_Dataset records:_

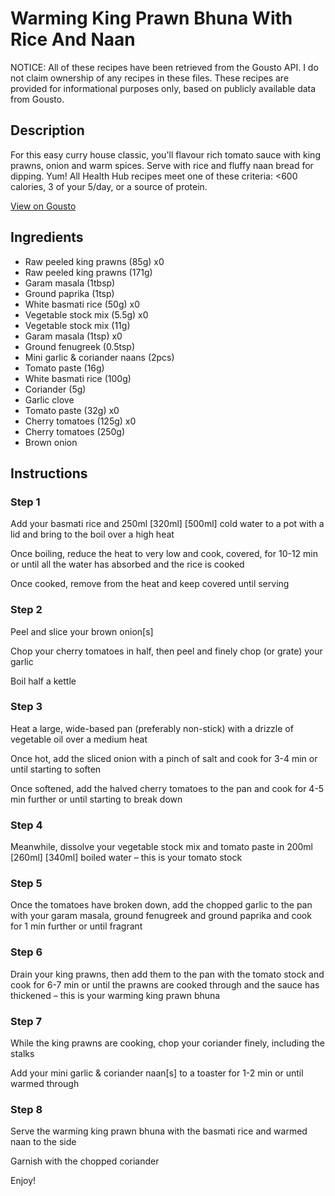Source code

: # Warming King Prawn Bhuna With Rice And Naan

NOTICE: All of these recipes have been retrieved from the Gousto API. I do not claim ownership of any recipes in these files. These recipes are provided for informational purposes only, based on publicly available data from Gousto.

## Description

For this easy curry house classic, you'll flavour rich tomato sauce with king prawns, onion and warm spices. Serve with rice and fluffy naan bread for dipping. Yum! All Health Hub recipes meet one of these criteria: <600 calories, 3 of your 5/day, or a source of protein.


[View on Gousto](https://www.gousto.co.uk/recipes/cookbook/warming-king-prawn-bhuna-with-rice-and-naan)

## Ingredients

- Raw peeled king prawns (85g) x0
- Raw peeled king prawns (171g)
- Garam masala (1tbsp)
- Ground paprika (1tsp)
- White basmati rice (50g) x0
- Vegetable stock mix (5.5g) x0
- Vegetable stock mix (11g)
- Garam masala (1tsp) x0
- Ground fenugreek (0.5tsp)
- Mini garlic & coriander naans (2pcs)
- Tomato paste (16g)
- White basmati rice (100g)
- Coriander (5g)
- Garlic clove
- Tomato paste (32g) x0
- Cherry tomatoes (125g) x0
- Cherry tomatoes (250g)
- Brown onion

## Instructions


### Step 1

Add your basmati rice and 250ml <span class="text-purple">[320ml]</span> <span class="text-danger">[500ml]</span> cold water to a pot with a lid and bring to the boil over a high heat

Once boiling, reduce the heat to very low and cook, covered, for 10-12 min or until all the water has absorbed and the rice is cooked

Once cooked, remove from the heat and keep covered until serving


### Step 2

Peel and slice your brown onion[s]

Chop your cherry tomatoes in half, then peel and finely chop (or grate) your garlic

Boil half a kettle


### Step 3

Heat a large, wide-based pan (preferably non-stick) with a drizzle of vegetable oil over a medium heat

Once hot, add the sliced onion with a pinch of salt and cook for 3-4 min or until starting to soften

Once softened, add the halved cherry tomatoes to the pan and cook for 4-5 min further or until starting to break down


### Step 4

Meanwhile, dissolve your vegetable stock mix and tomato paste in 200ml <span class="text-purple">[260ml]</span> <span class="text-danger">[340ml] </span>boiled water – this is your tomato stock


### Step 5

Once the tomatoes have broken down, add the chopped garlic to the pan with your garam masala, ground fenugreek and ground paprika and cook for 1 min further or until fragrant


### Step 6

Drain your king prawns, then add them to the pan with the tomato stock and cook for 6-7 min or until the prawns are cooked through and the sauce has thickened – this is your warming king prawn bhuna


### Step 7

While the king prawns are cooking, chop your coriander finely, including the stalks

Add your mini garlic & coriander naan[s] to a toaster for 1-2 min or until warmed through

### Step 8

Serve the warming king prawn bhuna with the basmati rice and warmed naan to the side

Garnish with the chopped coriander

Enjoy!

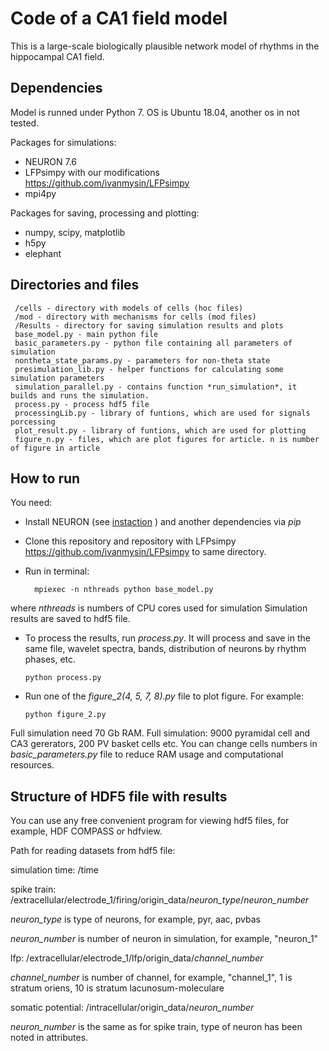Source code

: Code of a CA1 field model
=========================

This is a large-scale biologically plausible network model of rhythms in the hippocampal CA1 field.

Dependencies
-----------------------------------
Model is runned under Python 7. OS is Ubuntu 18.04, another os in not tested.

Packages for simulations:
* NEURON 7.6
* LFPsimpy with our modifications <https://github.com/ivanmysin/LFPsimpy>
* mpi4py

Packages for saving, processing and plotting:
* numpy, scipy, matplotlib
* h5py
* elephant


Directories and files
-----------------------------------
     /cells - directory with models of cells (hoc files)
     /mod - directory with mechanisms for cells (mod files)
     /Results - directory for saving simulation results and plots
     base_model.py - main python file
     basic_parameters.py - python file containing all parameters of simulation
     nontheta_state_params.py - parameters for non-theta state
     presimulation_lib.py - helper functions for calculating some simulation parameters
     simulation_parallel.py - contains function *run_simulation*, it builds and runs the simulation.
     process.py - process hdf5 file
     processingLib.py - library of funtions, which are used for signals porcessing
     plot_result.py - library of funtions, which are used for plotting
     figure_n.py - files, which are plot figures for article. n is number of figure in article
     

How to run
-----------------------------------
You need:
* Install NEURON (see [instaction](https://www.neuron.yale.edu/neuron/download/compile_linux) )
  and another dependencies via *pip*
* Clone this repository and repository with LFPsimpy <https://github.com/ivanmysin/LFPsimpy> to same directory.
* Run in terminal:
  
        mpiexec -n nthreads python base_model.py
  
where *nthreads* is numbers of CPU cores used for simulation
Simulation results are saved to hdf5 file.
* To process the results, run *process.py*.  It will process and save
in the same file, wavelet spectra, bands, distribution of neurons by rhythm phases, etc.
  
      python process.py

* Run one of the *figure_2(4, 5, 7, 8).py* file to plot figure. For example:

      python figure_2.py

Full simulation need 70 Gb RAM.
Full simulation: 9000 pyramidal cell and CA3 gererators, 200 PV basket cells etc.
You can change cells numbers in *basic_parameters.py* file to reduce RAM usage and computational resources. 

Structure of HDF5 file with results
-----------------------------------
You can use any free convenient program for viewing hdf5 files,
for example, HDF COMPASS or hdfview.

Path for reading datasets from hdf5 file:

simulation time: /time

spike train: /extracellular/electrode_1/firing/origin_data/*neuron_type*/*neuron_number*

*neuron_type* is type of neurons, for example, pyr, aac, pvbas

*neuron_number* is number of neuron in simulation, for example, "neuron_1"

lfp: /extracellular/electrode_1/lfp/origin_data/*channel_number*

*channel_number* is number of channel, for example, "channel_1", 1 is stratum oriens, 10 is stratum lacunosum-moleculare

somatic potential: /intracellular/origin_data/*neuron_number*

*neuron_number* is the same as for spike train, type of neuron has been noted in attributes.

_Work request:_ The entries above are to be repeated in full, except for their pictures.

_Task solution:_
Source code

: # Warming King Prawn Bhuna With Rice And Naan

NOTICE: All of these recipes have been retrieved from the Gousto API. I do not claim ownership of any recipes in these files. These recipes are provided for informational purposes only, based on publicly available data from Gousto.

## Description

For this easy curry house classic, you'll flavour rich tomato sauce with king prawns, onion and warm spices. Serve with rice and fluffy naan bread for dipping. Yum! All Health Hub recipes meet one of these criteria: <600 calories, 3 of your 5/day, or a source of protein.


[View on Gousto](https://www.gousto.co.uk/recipes/cookbook/warming-king-prawn-bhuna-with-rice-and-naan)

## Ingredients

- Raw peeled king prawns (85g) x0
- Raw peeled king prawns (171g)
- Garam masala (1tbsp)
- Ground paprika (1tsp)
- White basmati rice (50g) x0
- Vegetable stock mix (5.5g) x0
- Vegetable stock mix (11g)
- Garam masala (1tsp) x0
- Ground fenugreek (0.5tsp)
- Mini garlic & coriander naans (2pcs)
- Tomato paste (16g)
- White basmati rice (100g)
- Coriander (5g)
- Garlic clove
- Tomato paste (32g) x0
- Cherry tomatoes (125g) x0
- Cherry tomatoes (250g)
- Brown onion

## Instructions


### Step 1

Add your basmati rice and 250ml <span class="text-purple">[320ml]</span> <span class="text-danger">[500ml]</span> cold water to a pot with a lid and bring to the boil over a high heat

Once boiling, reduce the heat to very low and cook, covered, for 10-12 min or until all the water has absorbed and the rice is cooked

Once cooked, remove from the heat and keep covered until serving


### Step 2

Peel and slice your brown onion[s]

Chop your cherry tomatoes in half, then peel and finely chop (or grate) your garlic

Boil half a kettle


### Step 3

Heat a large, wide-based pan (preferably non-stick) with a drizzle of vegetable oil over a medium heat

Once hot, add the sliced onion with a pinch of salt and cook for 3-4 min or until starting to soften

Once softened, add the halved cherry tomatoes to the pan and cook for 4-5 min further or until starting to break down


### Step 4

Meanwhile, dissolve your vegetable stock mix and tomato paste in 200ml <span class="text-purple">[260ml]</span> <span class="text-danger">[340ml] </span>boiled water – this is your tomato stock


### Step 5

Once the tomatoes have broken down, add the chopped garlic to the pan with your garam masala, ground fenugreek and ground paprika and cook for 1 min further or until fragrant


### Step 6

Drain your king prawns, then add them to the pan with the tomato stock and cook for 6-7 min or until the prawns are cooked through and the sauce has thickened – this is your warming king prawn bhuna


### Step 7

While the king prawns are cooking, chop your coriander finely, including the stalks

Add your mini garlic & coriander naan[s] to a toaster for 1-2 min or until warmed through

### Step 8

Serve the warming king prawn bhuna with the basmati rice and warmed naan to the side

Garnish with the chopped coriander

Enjoy!

Source code

: Code of a CA1 field model
=========================

This is a large-scale biologically plausible network model of rhythms in the hippocampal CA1 field.

Dependencies
-----------------------------------
Model is runned under Python 7. OS is Ubuntu 18.04, another os in not tested.

Packages for simulations:
* NEURON 7.6
* LFPsimpy with our modifications <https://github.com/ivanmysin/LFPsimpy>
* mpi4py

Packages for saving, processing and plotting:
* numpy, scipy, matplotlib
* h5py
* elephant


Directories and files
-----------------------------------
     /cells - directory with models of cells (hoc files)
     /mod - directory with mechanisms for cells (mod files)
     /Results - directory for saving simulation results and plots
     base_model.py - main python file
     basic_parameters.py - python file containing all parameters of simulation
     nontheta_state_params.py - parameters for non-theta state
     presimulation_lib.py - helper functions for calculating some simulation parameters
     simulation_parallel.py - contains function *run_simulation*, it builds and runs the simulation.
     process.py - process hdf5 file
     processingLib.py - library of funtions, which are used for signals porcessing
     plot_result.py - library of funtions, which are used for plotting
     figure_n.py - files, which are plot figures for article. n is number of figure in article
     

How to run
-----------------------------------
You need:
* Install NEURON (see [instaction](https://www.neuron.yale.edu/neuron/download/compile_linux) )
  and another dependencies via *pip*
* Clone this repository and repository with LFPsimpy <https://github.com/ivanmysin/LFPsimpy> to same directory.
* Run in terminal:
  
        mpiexec -n nthreads python base_model.py
  
where *nthreads* is numbers of CPU cores used for simulation
Simulation results are saved to hdf5 file.
* To process the results, run *process.py*.  It will process and save
in the same file, wavelet spectra, bands, distribution of neurons by rhythm phases, etc.
  
      python process.py

* Run one of the *figure_2(4, 5, 7, 8).py* file to plot figure. For example:

      python figure_2.py

Full simulation need 70 Gb RAM.
Full simulation: 9000 pyramidal cell and CA3 gererators, 200 PV basket cells etc.
You can change cells numbers in *basic_parameters.py* file to reduce RAM usage and computational resources. 

Structure of HDF5 file with results
-----------------------------------
You can use any free convenient program for viewing hdf5 files,
for example, HDF COMPASS or hdfview.

Path for reading datasets from hdf5 file:

simulation time: /time

spike train: /extracellular/electrode_1/firing/origin_data/*neuron_type*/*neuron_number*

*neuron_type* is type of neurons, for example, pyr, aac, pvbas

*neuron_number* is number of neuron in simulation, for example, "neuron_1"

lfp: /extracellular/electrode_1/lfp/origin_data/*channel_number*

*channel_number* is number of channel, for example, "channel_1", 1 is stratum oriens, 10 is stratum lacunosum-moleculare

somatic potential: /intracellular/origin_data/*neuron_number*

*neuron_number* is the same as for spike train, type of neuron has been noted in attributes.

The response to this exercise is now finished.